(Available data)

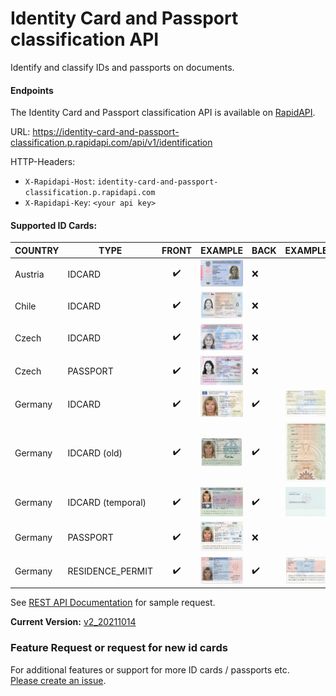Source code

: # Identity Card and Passport classification API
Identify and classify IDs and passports on documents.

#### Endpoints
The Identity Card and Passport classification API is available on [RapidAPI](https://rapidapi.com/tssd/api/identity-card-and-passport-classification/).

URL: https://identity-card-and-passport-classification.p.rapidapi.com/api/v1/identification

HTTP-Headers:
* `X-Rapidapi-Host`: `identity-card-and-passport-classification.p.rapidapi.com`
* `X-Rapidapi-Key`: `<your api key>`


#### Supported ID Cards:
| COUNTRY 	| TYPE     	| FRONT 	            | EXAMPLE 	                                                            | BACK                 	| EXAMPLE                                                        	    |
|---------	|----------	|:-----:	            |----------	                                                            |------	                |----------	                                                            |
| Austria	| IDCARD 	| :heavy_check_mark:   	| ![austria_idcard_front](docs/assets/austria_idcard_front.jpg)   	    | :x:                  	|                                                               	    |
| Chile 	| IDCARD 	| :heavy_check_mark:   	| ![chile_idcard_front](docs/assets/chile_idcard_front.jpg)   	        | :x:                  	|                                                               	    |
| Czech 	| IDCARD 	| :heavy_check_mark:   	| ![czech_idcard_front](docs/assets/czech_idcard_front.jpg)   	        | :x:                  	|                                                               	    |
| Czech 	| PASSPORT 	| :heavy_check_mark:   	| ![czech_passport_front](docs/assets/czech_passport_front.jpg)         | :x:                  	|                                                               	    |
| Germany 	| IDCARD 	| :heavy_check_mark:   	| ![german_idcard_front](docs/assets/german_idcard_front.jpg)           | :heavy_check_mark:   	| ![german_idcard_back](docs/assets/german_idcard_back.jpg)      	    |
| Germany 	| IDCARD (old) 	| :heavy_check_mark:   	| ![german_idcard_old_front](docs/assets/german_idcard_old_front.jpg)   | :heavy_check_mark:   	| ![german_idcard_old_back](docs/assets/german_idcard_old_back.jpg)     |
| Germany 	| IDCARD (temporal) 	| :heavy_check_mark:   	| ![german_idcard_temporal_front](docs/assets/german_idcard_temporal_front.jpg)   | :heavy_check_mark:   	| ![german_idcard_temporal_back](docs/assets/german_idcard_temporal_back.jpg)     |
| Germany 	| PASSPORT 	| :heavy_check_mark:   	| ![german_passport_front](docs/assets/german_passport_front.jpg)       | :x:               	|                                                                       |
| Germany 	| RESIDENCE_PERMIT 	| :heavy_check_mark:   	| ![german_residencepermit_front](docs/assets/german_residencepermit_front.jpg)           | :heavy_check_mark:   	| ![german_residencepermit_back](docs/assets/german_residencepermit_back.jpg)      	    |

See [REST API Documentation](docs/REST_API.md) for sample request.

**Current Version:** [v2_20211014](docs/RELEASE_NOTES.md)

### Feature Request or request for new id cards
For additional features or support for more ID cards / passports etc.  
[Please create an issue](https://github.com/tobiassteidle/Identity-Card-And-Passport-Classification-API/issues/new).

(End Available data)

Task directions: Give back exactly the lines from the top of the records to the line containing "#### Endpoints", both included, and no pictures.

Result for this exercise:
Source code

: # Identity Card and Passport classification API
Identify and classify IDs and passports on documents.

#### Endpoints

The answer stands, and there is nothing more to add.